Could you show all lines in the entries below that contain the string "only"?

(Beginning of GIVEN DATA)

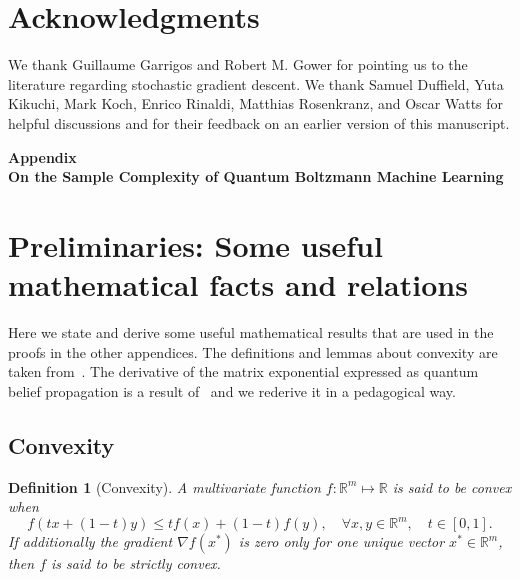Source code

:\documentclass[
    aps,
    prx,
    onecolumn
]{revtex4-2}
\newtheorem{definition}{Definition}
\begin{document}
\section*{Acknowledgments}
We thank Guillaume Garrigos and Robert M. Gower for pointing us to the literature regarding stochastic gradient descent. We thank Samuel Duffield, Yuta Kikuchi, Mark Koch, Enrico Rinaldi, Matthias Rosenkranz, and Oscar Watts for helpful discussions and for their feedback on an earlier version of this manuscript.

\let\oldaddcontentsline\addcontentsline
\renewcommand{\addcontentsline}[3]{}

\let\addcontentsline\oldaddcontentsline

\clearpage
\appendix
\onecolumngrid
\begin{center}
	\noindent\textbf{Appendix}\\
	\bigskip
	\noindent\textbf{\large{On the Sample Complexity of Quantum Boltzmann Machine Learning}}
\end{center}
\tableofcontents

\section{Preliminaries: Some useful mathematical facts and relations}
\label{app:mathfacts}

Here we state and derive some useful mathematical results that are used in the proofs in the other appendices. The definitions and lemmas about convexity are taken from~\cite{Garrigos2023}. The derivative of the matrix exponential expressed as quantum belief propagation is a result of~\cite{Hastings_2007} and we rederive it in a pedagogical way.

\subsection{Convexity}

\begin{definition}[Convexity]
\label{def:convexity}
A multivariate function $f:\mathbb{R}^m \mapsto \mathbb{R}$ is said to be convex when 
\begin{equation}
    f(tx + (1-t)y) \leq tf(x) + (1-t)f(y), \quad \forall x, y\in\mathbb{R}^m, \quad t\in [0, 1]. 
\end{equation}
If additionally the gradient $\nabla f(x^*)$ is zero only for one unique vector $x^* \in\mathbb{R}^m$, then $f$ is said to be strictly convex.
\end{definition}
\end{document}
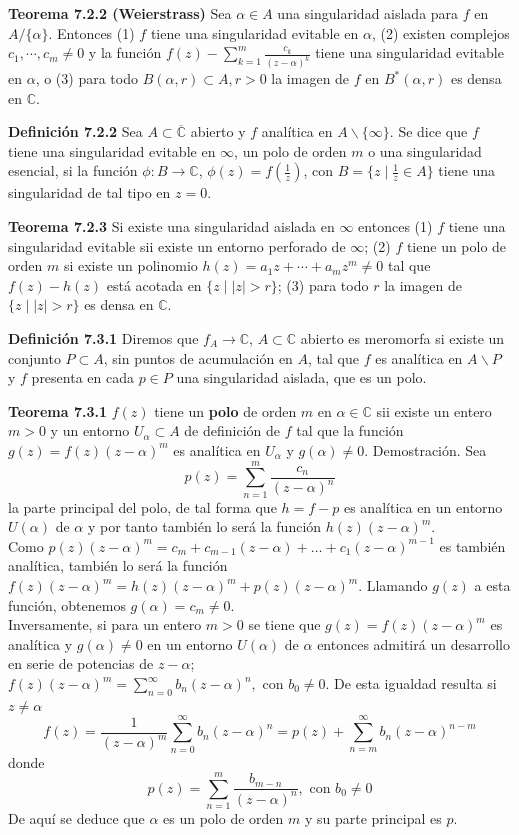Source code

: \documentclass[a4paper, 11pt]{extarticle}
\newcommand{\tma}[1]{\textcolor{rojo}{\textbf{Teorema #1}}}
\newcommand{\defi}[1]{\textcolor{azul}{\textbf{Definición #1}}}
\newcommand{\dem}[1]{\textcolor{gris}{\small{Demostración. #1}}}
\begin{document}
\begin{multicols*}{2}
\tma{7.2.2 (Weierstrass)} Sea \(\alpha \in A\) una singularidad aislada para
\(f\) en \(A / \{ \alpha \}\). Entonces (1) \(f\) tiene una singularidad
evitable en \(\alpha\), (2) existen complejos \(c_1, \cdots, c_m \neq 0\) 
y la función \(f(z) - \sum _{k=1}^{m} \frac{c_k}{(z-\alpha)^k}\) tiene una
singularidad evitable en \(\alpha\), o (3) para todo \(B(\alpha, r) \subset A, r > 0\)
la imagen de \(f\) en \(B^*(\alpha, r)\) es densa en \(\mathbb{C}\).

\defi{7.2.2} Sea \(A \subset \overline{\mathbb{C}}\) abierto y \(f\)
analítica en \(A \backslash \{ \infty \}\). Se dice que \(f\) tiene una
singularidad evitable en \(\infty\), un polo de orden \(m\) o una
singularidad esencial, si la función \(\phi: B \rightarrow  \mathbb{C}\), \(\phi(z) = f(\frac{1}{z})\), con \(B = \{ z \;|\; \frac{1}{z} \in A \}\) tiene
una singularidad de tal tipo en \(z = 0\).

\tma{7.2.3} Si existe una singularidad aislada en \(\infty\) entonces (1) \(f\) tiene una singularidad evitable sii existe un entorno perforado de \(\infty\); (2) \(f\) tiene un polo de orden \(m\) si existe un polinomio \(h(z) = a_1z + \cdots + a_mz^m \neq 0\) tal que \(f(z) - h(z)\) está acotada
en \(\{ z \;|\; |z| > r \}\); (3) para todo \(r\) la imagen de \(\{ z
\;|\; |z| > r \}\) es densa en \(\mathbb{C}\).


\defi{7.3.1} Diremos que \(f_ A \rightarrow  \mathbb{C}\), \(A \subset
\mathbb{C}\) abierto es meromorfa si existe un conjunto \(P \subset A\), sin
puntos de acumulación en \(A\), tal que \(f\) es analítica en \(A
\backslash P\) y \(f\) presenta en cada \(p \in P\) una singularidad
aislada, que es un polo.

\tma{7.3.1} \(f(z)\) tiene un \textbf{polo} de orden \(m\) en \(\alpha \in \mathbb{C}\) sii existe
un entero \(m > 0\) y un entorno \(U_\alpha 
\subset A\) de definición de \(f\) tal que la función \(g(z) = f(z)(z -
\alpha)^m\) es analítica en \(U_\alpha\) y \(g(\alpha) \neq 0\). 
\dem{ Sea
$$
p(z)=\sum_{n=1}^{m} \frac{c_{n}}{(z-\alpha)^{n}}
$$
la parte principal del polo, de tal forma que $h=f-p$
es analítica en un entorno $U(\alpha)$ de $\alpha$ y por tanto también lo será la función
$h(z)(z-\alpha)^{m}$. \\Como
$p(z)(z-\alpha)^{m}=c_{m}+c_{m-1}(z-\alpha)+\ldots+c_{1}(z-\alpha)^{m-1}$
es también analítica, también lo será la función
$f(z)(z-\alpha)^{m}=h(z)(z-\alpha)^{m}+p(z)(z-\alpha)^{m}$.
Llamando $g(z)$ a esta función, obtenemos
$g(\alpha)=c_{m} \neq 0$.\\
Inversamente, si para un entero $m>0$ se tiene que $g(z)=f(z)(z-\alpha)^{m}$ 
es analítica y $g(\alpha) \neq 0$ en un entorno $U(\alpha)$ de $\alpha$ entonces admitirá 
un desarrollo en serie de potencias de $z-\alpha$;
$f(z)(z-\alpha)^{m}=\sum_{n=0}^{\infty} b_{n}(z-\alpha)^{n}, \text { con } b_{0} \neq 0$.
De esta igualdad resulta si $z \neq \alpha$
$$
f(z) =\frac{1}{(z-\alpha)^{m}} \sum_{n=0}^{\infty} b_{n}(z-\alpha)^{n}
=p(z)+\sum_{n=m}^{\infty} b_{n}(z-\alpha)^{n-m}
$$
donde
$$
p(z)=\sum_{n=1}^{m} \frac{b_{m-n}}{(z-\alpha)^{n}}, \text { con } b_{0} \neq 0
$$
De aquí se deduce que $\alpha$ es un polo de orden $m$ y su parte principal es $p$.}


\end{multicols*}
\end{document}

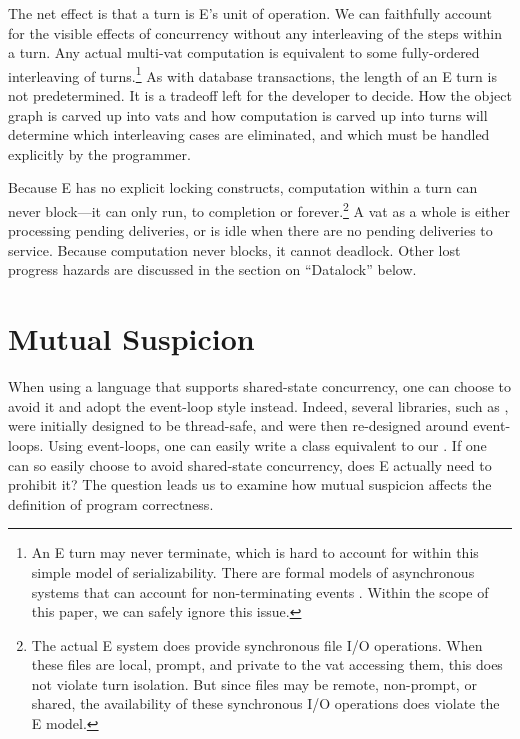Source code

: \documentclass{llncs}
\begin{document}
The net effect is that a turn is E's unit of operation. We can
faithfully account for the visible effects of concurrency without any
interleaving of the steps within a turn. Any actual multi-vat
computation is equivalent to some fully-ordered interleaving of
turns.\footnote{
%
An E turn may never terminate, which is hard to account for within
this simple model of serializability. There are formal models of
asynchronous systems that can account for non-terminating events
\cite{chandy:snapshots}. Within the scope of this paper, we can safely
ignore this issue.}
%
As with database transactions, the length of an E turn is not
predetermined. It is a tradeoff left for the developer to decide. How
the object graph is carved up into vats and how computation is carved
up into turns will determine which interleaving cases are eliminated,
and which must be handled explicitly by the programmer.

Because E has no explicit locking constructs, computation within a
turn can never block---it can only run, to completion or
forever.\footnote{
%
The actual E system does provide synchronous file I/O operations. When
these files are local, prompt, and private to the vat accessing them,
this does not violate turn isolation. But since files may be remote,
non-prompt, or shared, the availability of these synchronous I/O
operations does violate the E model.}
%
A vat as a whole is either processing pending deliveries, or is idle
when there are no pending deliveries to service. Because computation
never blocks, it cannot deadlock.  Other lost progress hazards are
discussed in the section on ``Datalock'' below.

\section{Mutual Suspicion}

When using a language that supports shared-state concurrency, one can
choose to avoid it and adopt the event-loop style instead. Indeed,
several  libraries, such as , were initially
designed to be thread-safe, and were then re-designed around
event-loops. Using event-loops, one can easily write a 
class equivalent to our .  If one can so easily
choose to avoid shared-state concurrency, does E actually need to
prohibit it? The question leads us to examine  how mutual suspicion affects the definition of program
correctness.
\end{document}
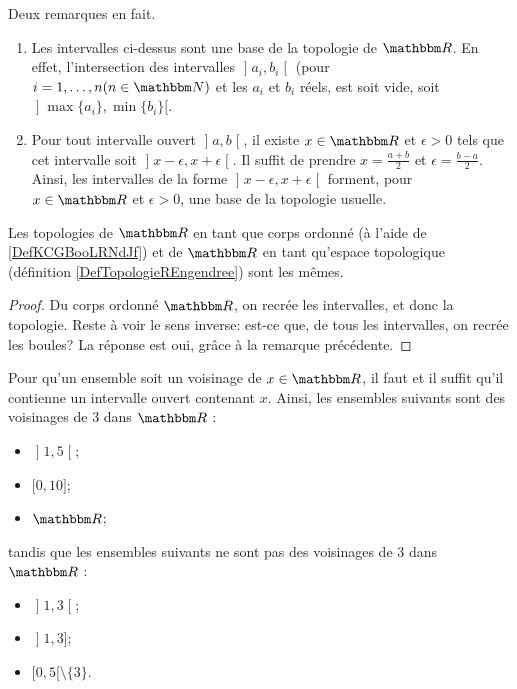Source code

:\begin{remark} \label{RemIntervallesBaseTopoR}
  Deux remarques en fait.
  \begin{enumerate}
  \item
    Les intervalles ci-dessus sont une base de la topologie de \( \eR \). En effet, l'intersection des intervalles \( \mathopen] a_i, b_i \mathclose[ \) (pour \( i = 1,\ldots, n (n \in \eN) \) et les \( a_i \) et \( b_i \) réels, est soit vide, soit \( \mathopen] \max\{a_i\}, \min\{b_i\}[ \).
  \item
    Pour tout intervalle ouvert \( \mathopen]a,b\mathclose[ \), il existe \( x \in \eR \) et \( \epsilon > 0 \) tels que cet intervalle soit \( \mathopen]x - \epsilon,x+\epsilon\mathclose[ \). Il suffit de prendre \( x = \frac{a+b} 2 \) et \( \epsilon = \frac{b-a}2 \). Ainsi, les intervalles de la forme \( \mathopen] x - \epsilon, x + \epsilon \mathclose[ \) forment, pour \( x \in \eR \) et \( \epsilon > 0 \), une base de la topologie usuelle.
  \end{enumerate}
\end{remark}

\begin{proposition} \label{TopologieR_ord_top}
  Les topologies de \( \eR \) en tant que corps ordonné (à l'aide de \ref{DefKCGBooLRNdJf}) et de \( \eR \) en tant qu'espace topologique (définition \ref{DefTopologieREngendree}) sont les mêmes.
\end{proposition}

\begin{proof}
  Du corps ordonné \( \eR \), on recrée les intervalles, et donc la topologie. Reste à voir le sens inverse: est-ce que, de tous les intervalles, on recrée les boules? La réponse est oui, grâce à la remarque précédente.
\end{proof}

\begin{example}
  Pour qu'un ensemble soit un voisinage de \( x \in \eR \), il faut et il suffit qu'il contienne un intervalle ouvert contenant \( x \). Ainsi, les ensembles suivants sont des voisinages de \( 3 \) dans \( \eR\) :
  \begin{itemize}
  \item
    \(\mathopen] 1 , 5 \mathclose[\);
  \item
    \(\mathopen[ 0 , 10 \mathclose]\);
  \item
    \(\eR\);
  \end{itemize}
  tandis que les ensembles suivants ne sont pas des voisinages de \(3\) dans \(\eR\) :
  \begin{itemize}
  \item
    \(\mathopen] 1 , 3 \mathclose[\);
  \item
    \(\mathopen] 1 , 3 \mathclose]\);
  \item
    \(\mathopen[ 0 , 5 [\setminus\{ 3 \}\).
  \end{itemize}
\end{example}

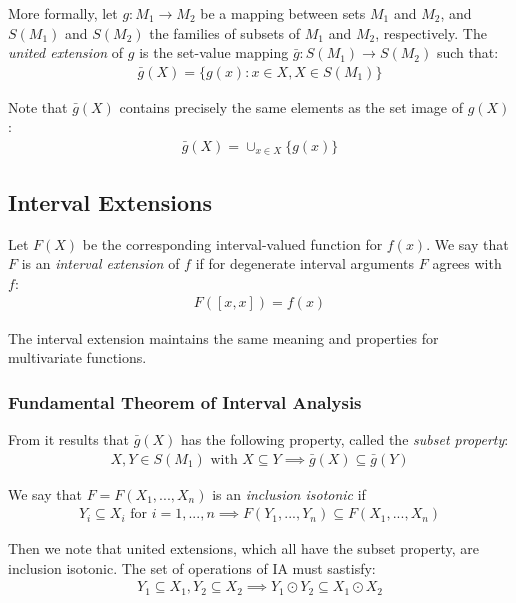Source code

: \documentclass[fontsize=11pt,a4paper]{scrartcl} %
\begin{document}
More formally, let $g : M_1 \to M_2$ be a mapping between sets $M_1$ and $M_2$, and $S(M_1)$ and $S(M_2)$  the families of subsets of $M_1$ and $M_2$, respectively. The \emph{united extension} of $g$ is the set-value mapping $\bar{g} : S(M_1) \to S(M_2)$ such that:
\begin{align}
    \bar{g}(X) = \{ g(x) : x \in X, X \in S(M_1) \}\label{eq:united-extension}
\end{align}

Note that $\bar{g}(X)$ contains precisely the same elements as the set image of $g(X)$:
\begin{align}
    \bar{g}(X) = \cup_{x \in X} \{ g(x) \}
\end{align}

\subsection{Interval Extensions}

Let $F(X)$ be the corresponding interval-valued function for $f(x)$. We say that $F$ is an \emph{interval extension} of $f$ if for degenerate interval arguments $F$ agrees with $f$:
\begin{align}
    F([x,x]) = f(x)
\end{align}

The interval extension maintains the same meaning and properties for multivariate functions.

\subsubsection{Fundamental Theorem of Interval Analysis}

From  it results that $\bar{g}(X)$ has the following property, called the \emph{subset property}:
\begin{align}
    X, Y \in S(M_1) \text{ with } X \subseteq Y \implies \bar{g}(X) \subseteq \bar{g}(Y)\label{eq:subset-property}
\end{align}

We say that $F = F(X_1, ...,  X_n)$ is an \emph{inclusion isotonic} if
\begin{align}
    Y_i \subseteq X_i \text{ for } i=1,...,n \implies F(Y_1,...,Y_n) \subseteq F(X_1,...,X_n) 
\end{align}

Then we note that united extensions, which all have the subset property, are inclusion isotonic. The set of operations of IA must sastisfy:
\begin{align}
    Y_1 \subseteq X_1, Y_2 \subseteq X_2 \implies Y_1 \odot Y_2 \subseteq X_1 \odot X_2
\end{align}
\end{document}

(End of GIVEN DATA)

## YOUR SOLUTION:
If additionally the gradient $\nabla f(x^*)$ is zero only for one unique vector $x^* \in\mathbb{R}^m$, then $f$ is said to be strictly convex.
turn can never block---it can only run, to completion or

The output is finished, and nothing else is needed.